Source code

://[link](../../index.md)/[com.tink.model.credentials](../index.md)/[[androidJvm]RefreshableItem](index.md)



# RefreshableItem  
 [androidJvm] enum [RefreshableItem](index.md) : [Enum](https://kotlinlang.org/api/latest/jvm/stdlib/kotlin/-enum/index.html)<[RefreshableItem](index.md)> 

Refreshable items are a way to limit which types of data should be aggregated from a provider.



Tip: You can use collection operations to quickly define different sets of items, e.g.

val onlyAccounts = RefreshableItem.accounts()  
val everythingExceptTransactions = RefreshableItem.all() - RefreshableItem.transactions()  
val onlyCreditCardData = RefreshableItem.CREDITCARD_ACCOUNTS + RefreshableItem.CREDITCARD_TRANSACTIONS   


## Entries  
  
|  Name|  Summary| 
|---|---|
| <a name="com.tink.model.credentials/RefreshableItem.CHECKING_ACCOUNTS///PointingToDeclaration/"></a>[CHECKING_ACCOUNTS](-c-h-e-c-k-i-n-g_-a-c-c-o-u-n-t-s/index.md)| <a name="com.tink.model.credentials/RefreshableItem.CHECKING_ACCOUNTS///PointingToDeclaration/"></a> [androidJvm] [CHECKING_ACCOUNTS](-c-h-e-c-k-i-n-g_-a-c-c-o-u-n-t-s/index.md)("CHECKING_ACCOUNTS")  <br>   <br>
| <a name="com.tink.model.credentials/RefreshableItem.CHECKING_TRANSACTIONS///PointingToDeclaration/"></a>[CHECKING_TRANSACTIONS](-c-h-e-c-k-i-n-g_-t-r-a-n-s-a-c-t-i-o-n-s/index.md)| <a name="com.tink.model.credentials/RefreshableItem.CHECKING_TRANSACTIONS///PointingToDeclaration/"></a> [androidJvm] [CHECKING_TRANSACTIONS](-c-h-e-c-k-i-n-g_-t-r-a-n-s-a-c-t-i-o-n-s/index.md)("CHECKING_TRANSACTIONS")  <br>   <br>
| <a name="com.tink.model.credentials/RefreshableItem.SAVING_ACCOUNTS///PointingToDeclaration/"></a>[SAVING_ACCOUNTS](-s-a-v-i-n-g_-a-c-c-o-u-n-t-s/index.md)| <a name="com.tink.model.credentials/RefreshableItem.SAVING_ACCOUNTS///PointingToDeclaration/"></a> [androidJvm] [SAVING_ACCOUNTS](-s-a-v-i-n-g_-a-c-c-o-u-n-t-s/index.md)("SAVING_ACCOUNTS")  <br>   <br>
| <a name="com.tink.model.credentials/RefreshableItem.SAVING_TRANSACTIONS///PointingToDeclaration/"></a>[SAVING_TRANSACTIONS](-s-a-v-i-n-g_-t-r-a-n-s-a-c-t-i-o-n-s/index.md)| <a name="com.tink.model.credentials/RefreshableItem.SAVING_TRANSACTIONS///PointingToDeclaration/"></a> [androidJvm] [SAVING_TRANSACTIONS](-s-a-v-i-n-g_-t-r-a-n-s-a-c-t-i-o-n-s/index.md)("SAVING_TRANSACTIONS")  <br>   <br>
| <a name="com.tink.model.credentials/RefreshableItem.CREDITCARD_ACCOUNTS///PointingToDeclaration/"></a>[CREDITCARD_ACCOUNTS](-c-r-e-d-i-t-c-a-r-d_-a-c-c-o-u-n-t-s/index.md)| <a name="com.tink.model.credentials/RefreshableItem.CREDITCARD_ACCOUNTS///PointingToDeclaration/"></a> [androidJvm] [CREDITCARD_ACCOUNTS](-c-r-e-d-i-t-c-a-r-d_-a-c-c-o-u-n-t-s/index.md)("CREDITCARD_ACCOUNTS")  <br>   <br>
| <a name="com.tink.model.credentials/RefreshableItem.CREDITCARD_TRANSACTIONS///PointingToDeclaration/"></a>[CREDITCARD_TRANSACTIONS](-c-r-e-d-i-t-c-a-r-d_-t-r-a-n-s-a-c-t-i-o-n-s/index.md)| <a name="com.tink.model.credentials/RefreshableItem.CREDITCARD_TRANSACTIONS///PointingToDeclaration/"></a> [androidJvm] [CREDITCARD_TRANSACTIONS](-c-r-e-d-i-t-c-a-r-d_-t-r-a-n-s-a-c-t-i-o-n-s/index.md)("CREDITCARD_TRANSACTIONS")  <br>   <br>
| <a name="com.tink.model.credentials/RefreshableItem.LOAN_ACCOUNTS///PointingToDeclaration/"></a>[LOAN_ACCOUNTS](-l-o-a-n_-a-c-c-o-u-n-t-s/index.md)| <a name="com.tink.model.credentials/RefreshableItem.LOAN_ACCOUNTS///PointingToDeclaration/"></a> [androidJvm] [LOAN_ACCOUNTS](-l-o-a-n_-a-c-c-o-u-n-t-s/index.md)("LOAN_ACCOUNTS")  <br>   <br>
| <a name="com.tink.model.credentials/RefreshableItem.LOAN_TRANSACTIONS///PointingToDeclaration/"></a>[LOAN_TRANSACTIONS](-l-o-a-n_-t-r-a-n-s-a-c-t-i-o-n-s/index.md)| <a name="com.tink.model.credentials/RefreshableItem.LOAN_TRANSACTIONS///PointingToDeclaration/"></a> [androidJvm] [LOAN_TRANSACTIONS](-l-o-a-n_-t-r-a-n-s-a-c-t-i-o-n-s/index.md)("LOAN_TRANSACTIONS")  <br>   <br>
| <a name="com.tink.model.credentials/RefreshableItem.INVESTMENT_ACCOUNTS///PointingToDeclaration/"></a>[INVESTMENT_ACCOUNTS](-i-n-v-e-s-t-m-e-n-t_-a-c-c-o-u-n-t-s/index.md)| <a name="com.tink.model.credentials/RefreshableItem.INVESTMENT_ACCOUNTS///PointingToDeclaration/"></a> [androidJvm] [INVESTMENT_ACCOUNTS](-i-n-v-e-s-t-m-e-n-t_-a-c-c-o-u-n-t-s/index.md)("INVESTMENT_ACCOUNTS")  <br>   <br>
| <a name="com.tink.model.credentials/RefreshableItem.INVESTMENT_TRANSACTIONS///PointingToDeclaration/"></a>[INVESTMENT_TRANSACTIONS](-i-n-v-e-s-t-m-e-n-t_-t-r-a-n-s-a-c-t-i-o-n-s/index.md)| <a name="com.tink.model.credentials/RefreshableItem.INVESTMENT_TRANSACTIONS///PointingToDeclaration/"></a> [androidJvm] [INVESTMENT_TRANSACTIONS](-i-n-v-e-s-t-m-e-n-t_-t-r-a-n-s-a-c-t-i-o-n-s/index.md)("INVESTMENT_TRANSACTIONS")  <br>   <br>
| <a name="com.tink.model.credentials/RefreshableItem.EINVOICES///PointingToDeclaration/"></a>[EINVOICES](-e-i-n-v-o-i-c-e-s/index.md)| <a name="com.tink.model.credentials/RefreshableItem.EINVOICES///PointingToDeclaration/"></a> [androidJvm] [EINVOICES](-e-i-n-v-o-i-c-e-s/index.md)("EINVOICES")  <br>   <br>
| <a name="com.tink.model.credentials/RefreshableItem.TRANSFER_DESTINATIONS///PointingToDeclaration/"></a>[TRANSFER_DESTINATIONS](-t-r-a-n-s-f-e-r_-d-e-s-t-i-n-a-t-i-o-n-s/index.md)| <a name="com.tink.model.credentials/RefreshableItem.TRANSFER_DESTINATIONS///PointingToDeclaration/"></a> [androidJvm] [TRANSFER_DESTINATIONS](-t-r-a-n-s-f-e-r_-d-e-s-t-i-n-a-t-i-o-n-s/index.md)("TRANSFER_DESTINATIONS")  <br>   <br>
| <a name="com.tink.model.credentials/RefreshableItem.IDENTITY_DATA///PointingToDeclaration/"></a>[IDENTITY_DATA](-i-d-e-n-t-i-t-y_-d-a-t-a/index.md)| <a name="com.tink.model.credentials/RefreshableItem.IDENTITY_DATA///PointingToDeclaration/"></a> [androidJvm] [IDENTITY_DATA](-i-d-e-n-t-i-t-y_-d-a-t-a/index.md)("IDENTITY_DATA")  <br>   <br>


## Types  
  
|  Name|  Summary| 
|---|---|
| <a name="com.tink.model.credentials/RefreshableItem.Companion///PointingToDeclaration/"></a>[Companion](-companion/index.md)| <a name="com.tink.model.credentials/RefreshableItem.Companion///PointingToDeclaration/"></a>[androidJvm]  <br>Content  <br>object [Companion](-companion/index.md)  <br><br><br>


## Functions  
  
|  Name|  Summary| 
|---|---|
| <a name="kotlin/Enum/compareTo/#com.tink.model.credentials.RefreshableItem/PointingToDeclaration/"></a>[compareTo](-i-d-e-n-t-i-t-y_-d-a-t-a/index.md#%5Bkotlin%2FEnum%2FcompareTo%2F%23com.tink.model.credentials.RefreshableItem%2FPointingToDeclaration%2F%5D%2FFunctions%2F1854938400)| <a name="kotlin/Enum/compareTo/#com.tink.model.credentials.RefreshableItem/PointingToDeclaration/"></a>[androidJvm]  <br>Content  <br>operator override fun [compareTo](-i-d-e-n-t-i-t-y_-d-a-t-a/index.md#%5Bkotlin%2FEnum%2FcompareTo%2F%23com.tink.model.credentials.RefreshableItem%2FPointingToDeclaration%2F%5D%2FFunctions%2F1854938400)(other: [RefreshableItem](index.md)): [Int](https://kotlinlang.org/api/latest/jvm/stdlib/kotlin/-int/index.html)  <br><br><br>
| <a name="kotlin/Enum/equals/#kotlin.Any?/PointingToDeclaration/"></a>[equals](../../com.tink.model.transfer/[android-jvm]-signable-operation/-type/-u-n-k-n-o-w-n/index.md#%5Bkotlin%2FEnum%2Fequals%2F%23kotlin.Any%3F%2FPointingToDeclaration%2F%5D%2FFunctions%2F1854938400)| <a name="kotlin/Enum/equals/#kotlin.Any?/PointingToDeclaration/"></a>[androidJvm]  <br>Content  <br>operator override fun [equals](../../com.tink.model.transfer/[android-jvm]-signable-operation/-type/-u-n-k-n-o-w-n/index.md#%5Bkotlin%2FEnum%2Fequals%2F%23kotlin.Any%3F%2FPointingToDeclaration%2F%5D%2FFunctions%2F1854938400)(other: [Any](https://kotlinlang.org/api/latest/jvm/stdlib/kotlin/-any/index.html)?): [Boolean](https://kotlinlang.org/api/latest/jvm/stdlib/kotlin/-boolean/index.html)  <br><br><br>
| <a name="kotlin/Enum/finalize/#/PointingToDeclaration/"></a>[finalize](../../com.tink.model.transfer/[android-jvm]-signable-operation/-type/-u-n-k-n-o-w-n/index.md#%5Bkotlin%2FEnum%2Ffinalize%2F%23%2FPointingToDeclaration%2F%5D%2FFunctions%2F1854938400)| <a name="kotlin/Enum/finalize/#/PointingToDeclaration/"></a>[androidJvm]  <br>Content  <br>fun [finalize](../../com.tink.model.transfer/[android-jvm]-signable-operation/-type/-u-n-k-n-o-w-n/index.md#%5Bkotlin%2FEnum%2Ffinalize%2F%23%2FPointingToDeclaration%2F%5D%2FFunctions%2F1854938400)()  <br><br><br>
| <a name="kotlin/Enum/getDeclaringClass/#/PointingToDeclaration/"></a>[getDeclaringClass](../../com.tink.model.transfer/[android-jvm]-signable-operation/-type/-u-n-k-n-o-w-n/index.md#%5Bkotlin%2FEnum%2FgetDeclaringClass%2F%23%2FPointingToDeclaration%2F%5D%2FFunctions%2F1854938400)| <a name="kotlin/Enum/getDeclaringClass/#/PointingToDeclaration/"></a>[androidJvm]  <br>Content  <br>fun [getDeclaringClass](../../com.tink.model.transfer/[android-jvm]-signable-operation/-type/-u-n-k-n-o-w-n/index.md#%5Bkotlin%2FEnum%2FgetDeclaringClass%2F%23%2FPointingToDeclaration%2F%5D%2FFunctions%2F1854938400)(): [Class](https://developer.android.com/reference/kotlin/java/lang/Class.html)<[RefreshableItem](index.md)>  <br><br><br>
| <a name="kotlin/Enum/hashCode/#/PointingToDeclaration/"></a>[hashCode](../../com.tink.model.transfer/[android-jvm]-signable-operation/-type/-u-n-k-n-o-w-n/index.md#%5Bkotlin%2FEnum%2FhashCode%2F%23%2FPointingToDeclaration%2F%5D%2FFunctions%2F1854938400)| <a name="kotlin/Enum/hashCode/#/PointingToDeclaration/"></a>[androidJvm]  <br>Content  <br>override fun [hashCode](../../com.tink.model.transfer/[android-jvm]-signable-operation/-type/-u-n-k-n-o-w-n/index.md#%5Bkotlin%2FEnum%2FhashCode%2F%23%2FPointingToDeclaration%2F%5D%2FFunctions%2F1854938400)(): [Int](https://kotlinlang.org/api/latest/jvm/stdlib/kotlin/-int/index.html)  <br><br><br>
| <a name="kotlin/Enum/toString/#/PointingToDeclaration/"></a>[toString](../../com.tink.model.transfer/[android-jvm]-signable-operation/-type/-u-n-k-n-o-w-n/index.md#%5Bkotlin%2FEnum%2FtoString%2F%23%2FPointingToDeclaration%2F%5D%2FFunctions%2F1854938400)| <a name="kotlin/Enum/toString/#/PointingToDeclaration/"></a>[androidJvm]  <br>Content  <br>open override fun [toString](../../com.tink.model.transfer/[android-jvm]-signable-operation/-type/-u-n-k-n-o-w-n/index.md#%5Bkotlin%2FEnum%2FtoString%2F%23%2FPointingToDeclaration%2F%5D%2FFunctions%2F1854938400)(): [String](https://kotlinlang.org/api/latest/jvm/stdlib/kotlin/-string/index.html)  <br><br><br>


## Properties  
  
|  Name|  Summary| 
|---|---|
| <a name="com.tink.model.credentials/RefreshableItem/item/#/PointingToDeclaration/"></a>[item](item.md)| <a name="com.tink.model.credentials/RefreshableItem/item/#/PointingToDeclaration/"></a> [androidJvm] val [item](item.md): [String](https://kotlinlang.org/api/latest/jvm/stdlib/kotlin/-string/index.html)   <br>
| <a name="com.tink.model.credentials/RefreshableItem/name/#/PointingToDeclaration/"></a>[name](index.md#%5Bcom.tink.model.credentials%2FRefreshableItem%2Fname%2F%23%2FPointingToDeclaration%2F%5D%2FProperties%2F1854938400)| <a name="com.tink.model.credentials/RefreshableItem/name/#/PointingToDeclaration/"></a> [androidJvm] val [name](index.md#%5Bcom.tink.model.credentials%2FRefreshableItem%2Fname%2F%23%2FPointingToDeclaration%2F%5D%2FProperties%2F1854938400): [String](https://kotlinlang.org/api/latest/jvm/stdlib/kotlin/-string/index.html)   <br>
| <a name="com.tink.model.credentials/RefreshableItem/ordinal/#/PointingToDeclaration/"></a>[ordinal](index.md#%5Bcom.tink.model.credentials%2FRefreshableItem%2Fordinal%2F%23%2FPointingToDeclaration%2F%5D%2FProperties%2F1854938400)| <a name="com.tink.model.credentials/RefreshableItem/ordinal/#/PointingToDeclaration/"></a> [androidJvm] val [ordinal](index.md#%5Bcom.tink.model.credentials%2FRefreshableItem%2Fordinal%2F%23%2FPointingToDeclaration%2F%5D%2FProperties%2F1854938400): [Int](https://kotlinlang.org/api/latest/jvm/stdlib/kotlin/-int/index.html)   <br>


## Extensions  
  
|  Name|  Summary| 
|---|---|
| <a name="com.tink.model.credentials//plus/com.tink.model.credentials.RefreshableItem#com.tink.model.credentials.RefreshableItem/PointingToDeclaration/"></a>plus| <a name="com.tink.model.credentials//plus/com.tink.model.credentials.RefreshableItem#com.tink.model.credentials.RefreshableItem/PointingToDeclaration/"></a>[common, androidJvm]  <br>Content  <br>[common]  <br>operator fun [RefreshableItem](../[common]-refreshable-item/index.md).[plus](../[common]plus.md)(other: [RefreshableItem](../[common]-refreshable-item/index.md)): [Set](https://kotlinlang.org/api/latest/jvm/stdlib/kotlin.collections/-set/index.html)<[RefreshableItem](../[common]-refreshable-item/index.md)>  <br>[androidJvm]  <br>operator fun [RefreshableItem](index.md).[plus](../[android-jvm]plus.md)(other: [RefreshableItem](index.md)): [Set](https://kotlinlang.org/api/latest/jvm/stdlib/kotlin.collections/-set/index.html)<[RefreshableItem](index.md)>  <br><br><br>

□ □ □ □

◆ What you should do
Each line above with the word "items" needs to be copied.

◆ Answer area
Refreshable items are a way to limit which types of data should be aggregated from a provider.
Tip: You can use collection operations to quickly define different sets of items, e.g.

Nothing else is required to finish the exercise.